It’s been known for some time that smoking cigarettes increases the risk of bladder cancer. But now Kaiser Permanente researchers have learned that current and former smokers also have a higher risk of having their bladder cancer come back after treatment has ended.
The new study, published in JAMA Network Open, included 1,472 Kaiser Permanente patients with non-muscle invasive bladder cancer enrolled in the Be-Well Study. The study, which was started in 2015 by a team of investigators from Kaiser Permanente Northern California and Kaiser Permanente Southern California, is one of the largest studies of non-muscle invasive bladder cancer patients in the world. Non-muscle invasive bladder cancer is the most common type of bladder cancer.

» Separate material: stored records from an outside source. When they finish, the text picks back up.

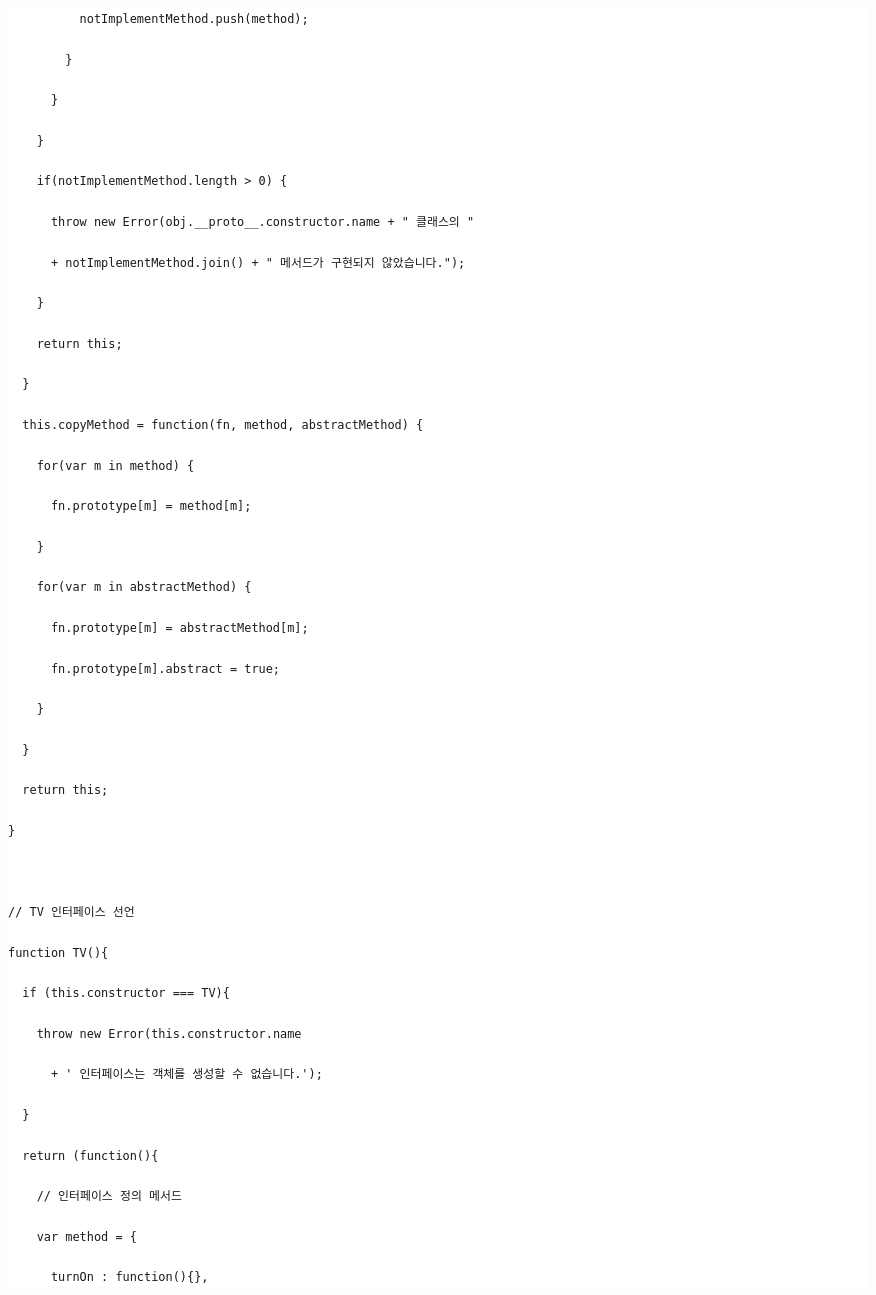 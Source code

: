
 ```
          notImplementMethod.push(method);

        }

      }

    }

    if(notImplementMethod.length > 0) {

      throw new Error(obj.__proto__.constructor.name + " 클래스의 "

      + notImplementMethod.join() + " 메서드가 구현되지 않았습니다.");

    }

    return this;

  }

  this.copyMethod = function(fn, method, abstractMethod) {

    for(var m in method) {

      fn.prototype[m] = method[m];

    }

    for(var m in abstractMethod) {

      fn.prototype[m] = abstractMethod[m];

      fn.prototype[m].abstract = true;

    }

  }

  return this;

}

​

// TV 인터페이스 선언

function TV(){

  if (this.constructor === TV){

    throw new Error(this.constructor.name

      + ' 인터페이스는 객체를 생성할 수 없습니다.');

  }

  return (function(){

    // 인터페이스 정의 메서드

    var method = {

      turnOn : function(){},
```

Of the 1,472 patients, 874 were former cigarette smokers, 111 were current smokers, and 487 had never smoked. The study showed that the more years and the more cigarettes per day a person smoked, the greater their risk of having their bladder cancer come back after treatment. The highest risk of recurrence was seen in patients who had smoked 40 or more years. These patients had more than twice the risk of having their cancer come back than the nonsmokers. The study did not see any association between the risk of recurrence and use of pipes, cigars, e-cigarettes, or cannabis.

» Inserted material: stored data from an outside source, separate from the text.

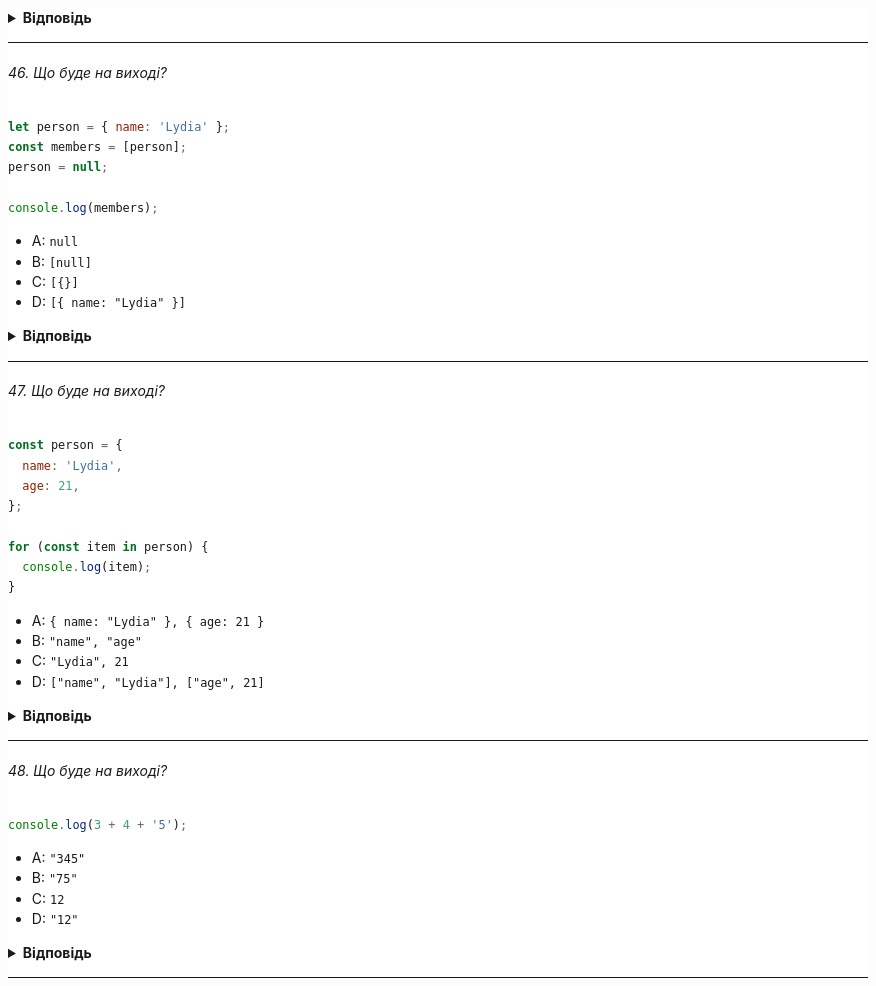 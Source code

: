 <details><summary><b>Відповідь</b></summary></details>

---

###### 46. Що буде на виході?

```javascript
let person = { name: 'Lydia' };
const members = [person];
person = null;

console.log(members);
```

- A: `null`
- B: `[null]`
- C: `[{}]`
- D: `[{ name: "Lydia" }]`

<details><summary><b>Відповідь</b></summary></details>

---

###### 47. Що буде на виході?

```javascript
const person = {
  name: 'Lydia',
  age: 21,
};

for (const item in person) {
  console.log(item);
}
```

- A: `{ name: "Lydia" }, { age: 21 }`
- B: `"name", "age"`
- C: `"Lydia", 21`
- D: `["name", "Lydia"], ["age", 21]`

<details><summary><b>Відповідь</b></summary></details>

---

###### 48. Що буде на виході?

```javascript
console.log(3 + 4 + '5');
```

- A: `"345"`
- B: `"75"`
- C: `12`
- D: `"12"`

<details><summary><b>Відповідь</b></summary></details>

---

Kaiser Permanente has tobacco cessation programs
“It was important for us to study this group, because bladder cancer patients have not been studied as much as patients with certain other types of cancer,” said lead author Marilyn L. Kwan, PhD, a research scientist at the Kaiser Permanente Division of Research. “Our study not only supports previous smaller studies but expands our understanding of the role tobacco plays in bladder cancer. We want people to know that a long-term history of smoking is associated with a worse prognosis.”
The Northern California Region has a smoking cessation program that aims to reach patients before their cancer surgery. The researchers found that of the 106 bladder cancer patients in the study who were being treated at Kaiser Permanente in Northern California and who currently smoked or who had recently quit smoking, more than half received at least one smoking intervention. These included prescription medications and wellness coaching.

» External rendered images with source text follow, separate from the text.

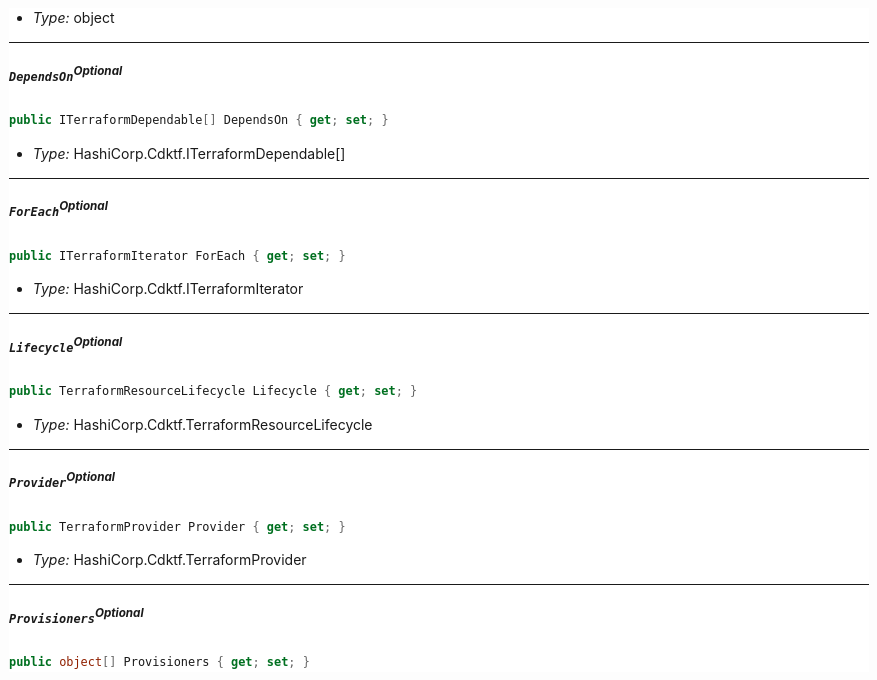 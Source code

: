 - *Type:* object

---

##### `DependsOn`<sup>Optional</sup> <a name="DependsOn" id="rhizo-co-terraform-provider-oci.apigatewaySubscriber.ApigatewaySubscriberConfig.property.dependsOn"></a>

```csharp
public ITerraformDependable[] DependsOn { get; set; }
```

- *Type:* HashiCorp.Cdktf.ITerraformDependable[]

---

##### `ForEach`<sup>Optional</sup> <a name="ForEach" id="rhizo-co-terraform-provider-oci.apigatewaySubscriber.ApigatewaySubscriberConfig.property.forEach"></a>

```csharp
public ITerraformIterator ForEach { get; set; }
```

- *Type:* HashiCorp.Cdktf.ITerraformIterator

---

##### `Lifecycle`<sup>Optional</sup> <a name="Lifecycle" id="rhizo-co-terraform-provider-oci.apigatewaySubscriber.ApigatewaySubscriberConfig.property.lifecycle"></a>

```csharp
public TerraformResourceLifecycle Lifecycle { get; set; }
```

- *Type:* HashiCorp.Cdktf.TerraformResourceLifecycle

---

##### `Provider`<sup>Optional</sup> <a name="Provider" id="rhizo-co-terraform-provider-oci.apigatewaySubscriber.ApigatewaySubscriberConfig.property.provider"></a>

```csharp
public TerraformProvider Provider { get; set; }
```

- *Type:* HashiCorp.Cdktf.TerraformProvider

---

##### `Provisioners`<sup>Optional</sup> <a name="Provisioners" id="rhizo-co-terraform-provider-oci.apigatewaySubscriber.ApigatewaySubscriberConfig.property.provisioners"></a>

```csharp
public object[] Provisioners { get; set; }
```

The findings from this research will help us counsel our patients, especially those who are active smokers, on the options available to stop smoking.” – Dr. David Aaronson
“We have a smoking cessation program that aims to reach patients before their cancer surgery,” said Kwan. “These early findings suggest it would be useful to study the impact this program has on quit rates and prognosis in bladder cancer patients.”
The American Cancer Society estimates that in 2022 there were 81,180 new cases of bladder cancer — 61,700 in men and 19,480 in women. About half of all bladder cancers are non-muscle invasive, meaning they are confined to the inner layer of the bladder wall.
“The findings from this research will help us counsel our patients, especially those who are active smokers, on the options available to stop smoking,” said study co-author David Aaronson, MD, a Kaiser Permanente urologist in Oakland. “Smoking has many negative consequences and when people learn it is also associated with bladder cancer they are taken aback — so it’s a great opportunity to get them to quit.”